Start of Block

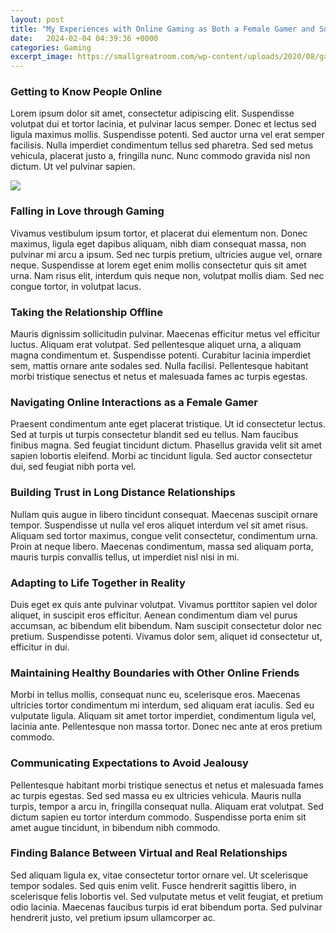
 ```yaml
---
layout: post
title: "My Experiences with Online Gaming as Both a Female Gamer and Someone in an Online Relationship"
date:   2024-02-04 04:39:36 +0000
categories: Gaming
excerpt_image: https://smallgreatroom.com/wp-content/uploads/2020/08/gamer-couple-items-decoration-4-1024x890.jpg
---
```


### Getting to Know People Online
Lorem ipsum dolor sit amet, consectetur adipiscing elit. Suspendisse volutpat dui et tortor lacinia, et pulvinar lacus semper. Donec et lectus sed ligula maximus mollis. Suspendisse potenti. Sed auctor urna vel erat semper facilisis. Nulla imperdiet condimentum tellus sed pharetra. Sed sed metus vehicula, placerat justo a, fringilla nunc. Nunc commodo gravida nisl non dictum. Ut vel pulvinar sapien. 

![](https://smallgreatroom.com/wp-content/uploads/2020/08/gamer-couple-items-decoration-4-1024x890.jpg)
### Falling in Love through Gaming
Vivamus vestibulum ipsum tortor, et placerat dui elementum non. Donec maximus, ligula eget dapibus aliquam, nibh diam consequat massa, non pulvinar mi arcu a ipsum. Sed nec turpis pretium, ultricies augue vel, ornare neque. Suspendisse at lorem eget enim mollis consectetur quis sit amet urna. Nam risus elit, interdum quis neque non, volutpat mollis diam. Sed nec congue tortor, in volutpat lacus. 
### Taking the Relationship Offline 
Mauris dignissim sollicitudin pulvinar. Maecenas efficitur metus vel efficitur luctus. Aliquam erat volutpat. Sed pellentesque aliquet urna, a aliquam magna condimentum et. Suspendisse potenti. Curabitur lacinia imperdiet sem, mattis ornare ante sodales sed. Nulla facilisi. Pellentesque habitant morbi tristique senectus et netus et malesuada fames ac turpis egestas. 
### Navigating Online Interactions as a Female Gamer
Praesent condimentum ante eget placerat tristique. Ut id consectetur lectus. Sed at turpis ut turpis consectetur blandit sed eu tellus. Nam faucibus finibus magna. Sed feugiat tincidunt dictum. Phasellus gravida velit sit amet sapien lobortis eleifend. Morbi ac tincidunt ligula. Sed auctor consectetur dui, sed feugiat nibh porta vel. 
### Building Trust in Long Distance Relationships
Nullam quis augue in libero tincidunt consequat. Maecenas suscipit ornare tempor. Suspendisse ut nulla vel eros aliquet interdum vel sit amet risus. Aliquam sed tortor maximus, congue velit consectetur, condimentum urna. Proin at neque libero. Maecenas condimentum, massa sed aliquam porta, mauris turpis convallis tellus, ut imperdiet nisl nisi in mi. 
### Adapting to Life Together in Reality 
Duis eget ex quis ante pulvinar volutpat. Vivamus porttitor sapien vel dolor aliquet, in suscipit eros efficitur. Aenean condimentum diam vel purus accumsan, ac bibendum elit bibendum. Nam suscipit consectetur dolor nec pretium. Suspendisse potenti. Vivamus dolor sem, aliquet id consectetur ut, efficitur in dui. 
### Maintaining Healthy Boundaries with Other Online Friends
Morbi in tellus mollis, consequat nunc eu, scelerisque eros. Maecenas ultricies tortor condimentum mi interdum, sed aliquam erat iaculis. Sed eu vulputate ligula. Aliquam sit amet tortor imperdiet, condimentum ligula vel, lacinia ante. Pellentesque non massa tortor. Donec nec ante at eros pretium commodo.
### Communicating Expectations to Avoid Jealousy
Pellentesque habitant morbi tristique senectus et netus et malesuada fames ac turpis egestas. Sed sed massa eu ex ultricies vehicula. Mauris nulla turpis, tempor a arcu in, fringilla consequat nulla. Aliquam erat volutpat. Sed dictum sapien eu tortor interdum commodo. Suspendisse porta enim sit amet augue tincidunt, in bibendum nibh commodo. 
### Finding Balance Between Virtual and Real Relationships
Sed aliquam ligula ex, vitae consectetur tortor ornare vel. Ut scelerisque tempor sodales. Sed quis enim velit. Fusce hendrerit sagittis libero, in scelerisque felis lobortis vel. Sed vulputate metus et velit feugiat, et pretium odio lacinia. Maecenas faucibus turpis id erat bibendum porta. Sed pulvinar hendrerit justo, vel pretium ipsum ullamcorper ac.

End of Block

:: Work to be completed ::
What you return must be an exact retyping of the lines above starting at the line with "Duis eget ex" and ending at the line with "### Maintaining Healthy", and nothing besides.

:: Reply ::
Duis eget ex quis ante pulvinar volutpat. Vivamus porttitor sapien vel dolor aliquet, in suscipit eros efficitur. Aenean condimentum diam vel purus accumsan, ac bibendum elit bibendum. Nam suscipit consectetur dolor nec pretium. Suspendisse potenti. Vivamus dolor sem, aliquet id consectetur ut, efficitur in dui. 
### Maintaining Healthy Boundaries with Other Online Friends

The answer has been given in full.